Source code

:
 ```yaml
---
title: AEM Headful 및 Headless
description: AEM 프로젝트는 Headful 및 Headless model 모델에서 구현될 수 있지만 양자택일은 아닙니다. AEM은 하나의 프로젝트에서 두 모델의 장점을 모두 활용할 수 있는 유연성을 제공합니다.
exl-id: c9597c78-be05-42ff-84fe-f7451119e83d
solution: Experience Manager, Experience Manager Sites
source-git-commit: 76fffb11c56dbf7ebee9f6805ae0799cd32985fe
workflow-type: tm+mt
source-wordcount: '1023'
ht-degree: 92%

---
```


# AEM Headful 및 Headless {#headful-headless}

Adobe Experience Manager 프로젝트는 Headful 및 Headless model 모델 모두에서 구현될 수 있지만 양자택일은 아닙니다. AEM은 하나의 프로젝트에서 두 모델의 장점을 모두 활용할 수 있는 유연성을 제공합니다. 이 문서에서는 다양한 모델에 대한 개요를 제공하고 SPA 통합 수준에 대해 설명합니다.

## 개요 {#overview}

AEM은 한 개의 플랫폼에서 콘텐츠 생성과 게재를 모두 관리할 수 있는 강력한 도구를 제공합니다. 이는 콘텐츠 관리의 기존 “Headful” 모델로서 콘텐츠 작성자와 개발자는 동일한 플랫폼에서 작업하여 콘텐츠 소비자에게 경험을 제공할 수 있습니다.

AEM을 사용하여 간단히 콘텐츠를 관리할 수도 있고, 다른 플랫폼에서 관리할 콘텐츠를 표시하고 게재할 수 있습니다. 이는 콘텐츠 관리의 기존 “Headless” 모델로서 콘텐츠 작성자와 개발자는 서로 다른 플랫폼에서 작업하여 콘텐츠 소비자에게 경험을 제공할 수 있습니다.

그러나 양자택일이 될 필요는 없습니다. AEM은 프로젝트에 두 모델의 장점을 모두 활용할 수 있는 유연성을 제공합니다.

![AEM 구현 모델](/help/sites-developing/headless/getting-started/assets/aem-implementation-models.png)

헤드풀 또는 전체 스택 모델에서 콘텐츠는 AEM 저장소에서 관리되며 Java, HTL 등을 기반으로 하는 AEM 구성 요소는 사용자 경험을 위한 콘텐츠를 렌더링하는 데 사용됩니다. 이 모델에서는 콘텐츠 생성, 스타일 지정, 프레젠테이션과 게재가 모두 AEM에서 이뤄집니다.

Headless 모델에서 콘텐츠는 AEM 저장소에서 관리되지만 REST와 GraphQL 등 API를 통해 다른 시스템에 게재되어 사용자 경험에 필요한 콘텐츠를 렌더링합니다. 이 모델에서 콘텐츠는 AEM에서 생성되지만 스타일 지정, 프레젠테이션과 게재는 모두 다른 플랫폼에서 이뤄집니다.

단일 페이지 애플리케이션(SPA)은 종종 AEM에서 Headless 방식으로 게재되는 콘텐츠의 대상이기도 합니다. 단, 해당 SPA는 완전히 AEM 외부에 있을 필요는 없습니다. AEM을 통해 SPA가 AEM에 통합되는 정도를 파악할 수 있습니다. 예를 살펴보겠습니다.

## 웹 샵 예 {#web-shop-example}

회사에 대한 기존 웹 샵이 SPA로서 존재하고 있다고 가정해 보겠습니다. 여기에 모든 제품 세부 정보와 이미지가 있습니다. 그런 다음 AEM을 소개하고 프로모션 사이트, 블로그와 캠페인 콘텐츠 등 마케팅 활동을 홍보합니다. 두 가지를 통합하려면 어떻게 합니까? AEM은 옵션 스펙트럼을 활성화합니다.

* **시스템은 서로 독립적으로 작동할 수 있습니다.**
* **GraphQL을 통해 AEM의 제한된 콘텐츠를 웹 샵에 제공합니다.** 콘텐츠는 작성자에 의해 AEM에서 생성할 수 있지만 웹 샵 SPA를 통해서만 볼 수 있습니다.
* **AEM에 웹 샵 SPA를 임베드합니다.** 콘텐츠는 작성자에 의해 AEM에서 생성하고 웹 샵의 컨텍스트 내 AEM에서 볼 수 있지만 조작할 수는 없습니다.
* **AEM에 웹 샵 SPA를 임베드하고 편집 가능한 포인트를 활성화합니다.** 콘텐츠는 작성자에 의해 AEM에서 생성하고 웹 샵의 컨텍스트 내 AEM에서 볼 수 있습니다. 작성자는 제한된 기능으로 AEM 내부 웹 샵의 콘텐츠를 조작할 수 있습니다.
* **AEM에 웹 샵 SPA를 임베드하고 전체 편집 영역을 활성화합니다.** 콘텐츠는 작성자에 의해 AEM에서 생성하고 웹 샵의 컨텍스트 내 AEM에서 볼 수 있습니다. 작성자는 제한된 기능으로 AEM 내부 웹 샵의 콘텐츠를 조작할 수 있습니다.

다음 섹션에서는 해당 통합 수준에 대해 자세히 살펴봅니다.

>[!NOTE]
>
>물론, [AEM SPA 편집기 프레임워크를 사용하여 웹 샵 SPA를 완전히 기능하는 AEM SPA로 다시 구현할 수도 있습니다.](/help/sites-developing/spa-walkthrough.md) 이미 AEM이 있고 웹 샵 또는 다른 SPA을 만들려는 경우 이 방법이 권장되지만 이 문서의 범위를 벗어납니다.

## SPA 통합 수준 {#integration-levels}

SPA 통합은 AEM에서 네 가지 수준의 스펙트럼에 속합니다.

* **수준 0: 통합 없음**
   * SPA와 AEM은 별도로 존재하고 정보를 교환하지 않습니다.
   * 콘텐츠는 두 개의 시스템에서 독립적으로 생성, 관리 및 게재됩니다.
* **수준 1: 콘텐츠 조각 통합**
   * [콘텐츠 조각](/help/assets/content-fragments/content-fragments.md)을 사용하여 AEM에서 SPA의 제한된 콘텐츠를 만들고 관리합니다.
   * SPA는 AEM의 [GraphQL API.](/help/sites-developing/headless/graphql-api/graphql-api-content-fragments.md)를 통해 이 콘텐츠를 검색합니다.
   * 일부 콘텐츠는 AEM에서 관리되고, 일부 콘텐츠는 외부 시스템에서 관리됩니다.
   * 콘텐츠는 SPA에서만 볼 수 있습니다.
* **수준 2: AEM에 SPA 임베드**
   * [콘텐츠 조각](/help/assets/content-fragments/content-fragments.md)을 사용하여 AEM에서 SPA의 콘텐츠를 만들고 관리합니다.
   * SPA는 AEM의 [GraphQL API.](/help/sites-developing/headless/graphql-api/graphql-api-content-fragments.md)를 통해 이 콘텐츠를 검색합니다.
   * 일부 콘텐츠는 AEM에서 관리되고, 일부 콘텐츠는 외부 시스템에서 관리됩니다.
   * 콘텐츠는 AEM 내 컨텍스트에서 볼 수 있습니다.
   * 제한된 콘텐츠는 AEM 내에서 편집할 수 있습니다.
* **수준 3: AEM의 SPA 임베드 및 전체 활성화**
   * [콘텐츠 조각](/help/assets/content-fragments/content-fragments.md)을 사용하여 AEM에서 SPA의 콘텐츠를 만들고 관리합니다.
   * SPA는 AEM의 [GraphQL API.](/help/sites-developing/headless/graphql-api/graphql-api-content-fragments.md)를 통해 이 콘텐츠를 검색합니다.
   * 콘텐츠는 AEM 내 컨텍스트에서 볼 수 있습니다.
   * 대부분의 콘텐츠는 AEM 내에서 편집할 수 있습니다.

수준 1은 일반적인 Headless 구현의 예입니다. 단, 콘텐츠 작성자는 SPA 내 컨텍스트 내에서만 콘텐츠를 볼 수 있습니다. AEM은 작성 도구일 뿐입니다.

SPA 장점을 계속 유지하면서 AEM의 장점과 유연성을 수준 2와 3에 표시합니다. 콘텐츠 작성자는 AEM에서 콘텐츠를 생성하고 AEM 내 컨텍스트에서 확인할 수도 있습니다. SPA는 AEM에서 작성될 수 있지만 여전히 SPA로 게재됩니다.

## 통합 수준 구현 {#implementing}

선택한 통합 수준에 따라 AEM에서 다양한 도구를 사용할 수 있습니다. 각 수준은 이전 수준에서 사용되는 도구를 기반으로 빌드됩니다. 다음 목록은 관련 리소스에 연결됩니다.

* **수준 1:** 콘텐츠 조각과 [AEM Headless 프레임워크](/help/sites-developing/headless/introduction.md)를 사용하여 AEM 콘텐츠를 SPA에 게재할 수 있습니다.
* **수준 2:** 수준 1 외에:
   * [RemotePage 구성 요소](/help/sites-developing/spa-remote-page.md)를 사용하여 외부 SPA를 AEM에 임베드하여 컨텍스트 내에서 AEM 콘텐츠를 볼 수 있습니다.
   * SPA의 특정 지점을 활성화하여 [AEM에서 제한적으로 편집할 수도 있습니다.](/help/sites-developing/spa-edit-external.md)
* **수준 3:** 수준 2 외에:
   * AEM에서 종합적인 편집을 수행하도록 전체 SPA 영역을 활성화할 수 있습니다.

■ **Task**
Go to the line in the material above that contains "그러나 양자택일이 될" and copy exactly from there through the line that contains "Headless 모델에서 콘텐츠는", stopping after it.

■ **Solution to the exercise**
그러나 양자택일이 될 필요는 없습니다. AEM은 프로젝트에 두 모델의 장점을 모두 활용할 수 있는 유연성을 제공합니다.

![AEM 구현 모델](/help/sites-developing/headless/getting-started/assets/aem-implementation-models.png)

헤드풀 또는 전체 스택 모델에서 콘텐츠는 AEM 저장소에서 관리되며 Java, HTL 등을 기반으로 하는 AEM 구성 요소는 사용자 경험을 위한 콘텐츠를 렌더링하는 데 사용됩니다. 이 모델에서는 콘텐츠 생성, 스타일 지정, 프레젠테이션과 게재가 모두 AEM에서 이뤄집니다.

Headless 모델에서 콘텐츠는 AEM 저장소에서 관리되지만 REST와 GraphQL 등 API를 통해 다른 시스템에 게재되어 사용자 경험에 필요한 콘텐츠를 렌더링합니다. 이 모델에서 콘텐츠는 AEM에서 생성되지만 스타일 지정, 프레젠테이션과 게재는 모두 다른 플랫폼에서 이뤄집니다.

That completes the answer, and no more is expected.